Ses souliers sous l'escalier, sa casquette sur le vieux divan et son manteau ensanglanté trouvé dans un conteneur à déchets constituent les dernières traces du passage de David Nyagahene Mutunzi dans un appartement de Montréal-Nord, le soir du 24 novembre 2007.

Malheureusement, ce sont aussi les dernières traces de son passage sur terre.

Même si son cadavre n'a jamais été trouvé, le garçon de 17 ans est mort, cela ne fait aucun doute. Trois de ses amis ont assisté, impuissants et médusés, à sa froide exécution le soir du 24 novembre 2007, dans l'appartement de l'un d'eux, dans la rue Forest. Les témoignages de ces jeunes hommes (deux frères de 20 ans et un ami de 17 ans) dont nous devons taire l'identité par ordre de la Cour, combinés aux preuves circonstancielles et scientifiques, ont convaincu un jury de la culpabilité de Marchath Marseilles. Dimanche, au terme d'un procès de deux semaines, l'homme de 20 ans a été déclaré coupable du meurtre sans préméditation du jeune David.

Le meurtrier et sa victime se connaissaient, puisqu'ils avaient fréquenté l'école secondaire Henri-Bourassa en même temps, mais ils n'étaient pas amis. Malgré son jeune âge, 18 ans à ce moment, Marseilles conduisait une rutilante Cadillac blanche. Dans la journée, il avait fait une petite livraison de marijuana à l'appartement de la rue Forest.
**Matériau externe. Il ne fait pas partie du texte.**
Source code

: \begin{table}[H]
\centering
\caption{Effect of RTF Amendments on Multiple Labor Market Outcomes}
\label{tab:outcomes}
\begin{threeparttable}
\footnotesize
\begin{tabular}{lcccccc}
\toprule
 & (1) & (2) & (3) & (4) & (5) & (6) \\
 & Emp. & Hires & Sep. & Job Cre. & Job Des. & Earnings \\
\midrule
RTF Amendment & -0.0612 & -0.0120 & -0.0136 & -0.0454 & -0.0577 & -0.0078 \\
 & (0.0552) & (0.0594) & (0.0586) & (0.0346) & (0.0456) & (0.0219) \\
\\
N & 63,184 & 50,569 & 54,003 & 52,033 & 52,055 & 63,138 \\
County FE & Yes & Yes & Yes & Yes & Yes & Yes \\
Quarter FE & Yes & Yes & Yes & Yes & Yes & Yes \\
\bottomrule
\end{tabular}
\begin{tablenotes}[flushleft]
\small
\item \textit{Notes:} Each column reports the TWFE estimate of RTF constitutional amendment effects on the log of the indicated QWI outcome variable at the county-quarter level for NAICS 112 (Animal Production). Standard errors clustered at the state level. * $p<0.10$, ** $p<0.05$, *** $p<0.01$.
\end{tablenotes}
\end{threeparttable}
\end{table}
Le soir, contre une légère rémunération, il était censé conduire David et deux de ses amis au Level, un club de Laval. Au lieu, il a sorti une carabine et a tiré dans le front de David. Il n'y a cependant pas de mobile apparent à cet horrible crime, hormis le fait que Marseilles trouvait que David était un «petit con». Marseilles, qui porte le surnom évocateur de «Killa», pourrait avoir tiré pour montrer aux autres qu'il était un dur. C'est ce que pense la mère de la victime, Liliane Kabinoshi Muwamba. Elle se demande aussi si Marseilles a réalisé la gravité de son geste, avant de faire feu sur son fils.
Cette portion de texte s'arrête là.